Finnish writer (1856–1926)

Constance Maria Ullner (20 March 1856 in Vantaa – 13 January 1926 Helsinki) was a Finnish animal protection activist and writer.

== Early life and career ==
Constance Ullner was born into an upper-class Swedish-speaking family in Helsinki. The parents were municipal councilor Robert Ullner and Anna von Kothen.

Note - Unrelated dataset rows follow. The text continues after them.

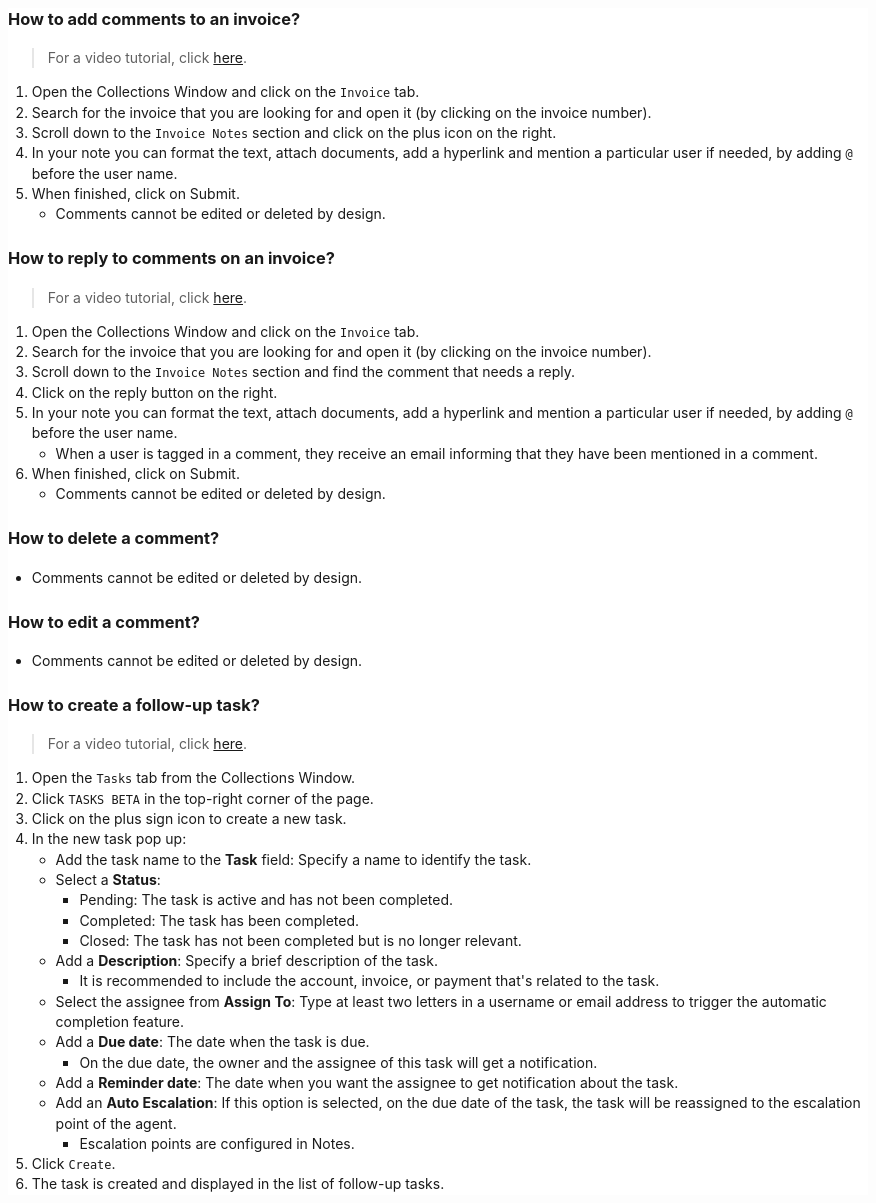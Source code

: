 ### How to add comments to an invoice?
>
> For a video tutorial, click [here](https://youtu.be/0YjRbhRur60).

1. Open the Collections Window and click on the `Invoice` tab.
1. Search for the invoice that you are looking for and open it (by clicking on the invoice number).
1. Scroll down to the `Invoice Notes` section and click on the plus icon on the right.
1. In your note you can format the text, attach documents, add a hyperlink and mention a particular user if needed, by adding `@`before the user name.
1. When finished, click on Submit.
   - Comments cannot be edited or deleted by design.

### How to reply to comments on an invoice?
>
> For a video tutorial, click [here](https://youtu.be/0YjRbhRur60?t=36).

1. Open the Collections Window and click on the `Invoice` tab.
1. Search for the invoice that you are looking for and open it (by clicking on the invoice number).
1. Scroll down to the `Invoice Notes` section and find the comment that needs a reply.
1. Click on the reply button on the right.
1. In your note you can format the text, attach documents, add a hyperlink and mention a particular user if needed, by adding `@`before the user name.
   - When a user is tagged in a comment, they receive an email informing that they have been mentioned in a comment.
1. When finished, click on Submit.
   - Comments cannot be edited or deleted by design.

### How to delete a comment?

- Comments cannot be edited or deleted by design.

### How to edit a comment?

- Comments cannot be edited or deleted by design.

### How to create a follow-up task?
>
> For a video tutorial, click [here](https://youtu.be/zoxbseZeUqs?t=13).

1. Open the `Tasks` tab from the Collections Window.
1. Click `TASKS BETA` in the top-right corner of the page.
1. Click on the plus sign icon to create a new task.
1. In the new task pop up:
   - Add the task name to the **Task** field: Specify a name to identify the task.
   - Select a **Status**:
      - Pending: The task is active and has not been completed.
      - Completed: The task has been completed.
      - Closed: The task has not been completed but is no longer relevant.
   - Add a **Description**: Specify a brief description of the task.
      - It is recommended to include the account, invoice, or payment that's related to the task.
   - Select the assignee from **Assign To**: Type at least two letters in a username or email address to trigger the automatic completion feature.
   - Add a **Due date**: The date when the task is due.
      - On the due date, the owner and the assignee of this task will get a notification.
   - Add a **Reminder date**: The date when you want the assignee to get notification about the task.
   - Add an **Auto Escalation**: If this option is selected, on the due date of the task, the task will be reassigned to the escalation point of the agent.
      - Escalation points are configured in Notes.
1. Click `Create`.
1. The task is created and displayed in the list of follow-up tasks.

Ullner attended a Swedish girls' school in Helsinki and in 1876 married the Swedish factory worker Theodor Gullberg, but the union ended in separation in 1878 and Ullner returned to Finland. After the marriage failed, Ullner graduated as a teacher, but as a divorced woman, she could not get a teaching job. Ullner participated in animal protection and charity activities. In accordance with the animal protection thinking typical of the time, Ullner emphasized the education of children, which he carried out by giving lectures on the friendly treatment of animals in schools and associations. The Little Birds spring club founded by Topelius was so popular in schools that the number of members rose to 30,000.

She worked for 40 years in Helsinki as a postmaster, starting in 1888. Ullner was a prominent animal activist in Finland and the Nordic countries. She worked both as a public speaker and a writer, the latter also under the pseudonym Wanda. She also edited the publications Finlands djurskydd and Den lilla djurvänne.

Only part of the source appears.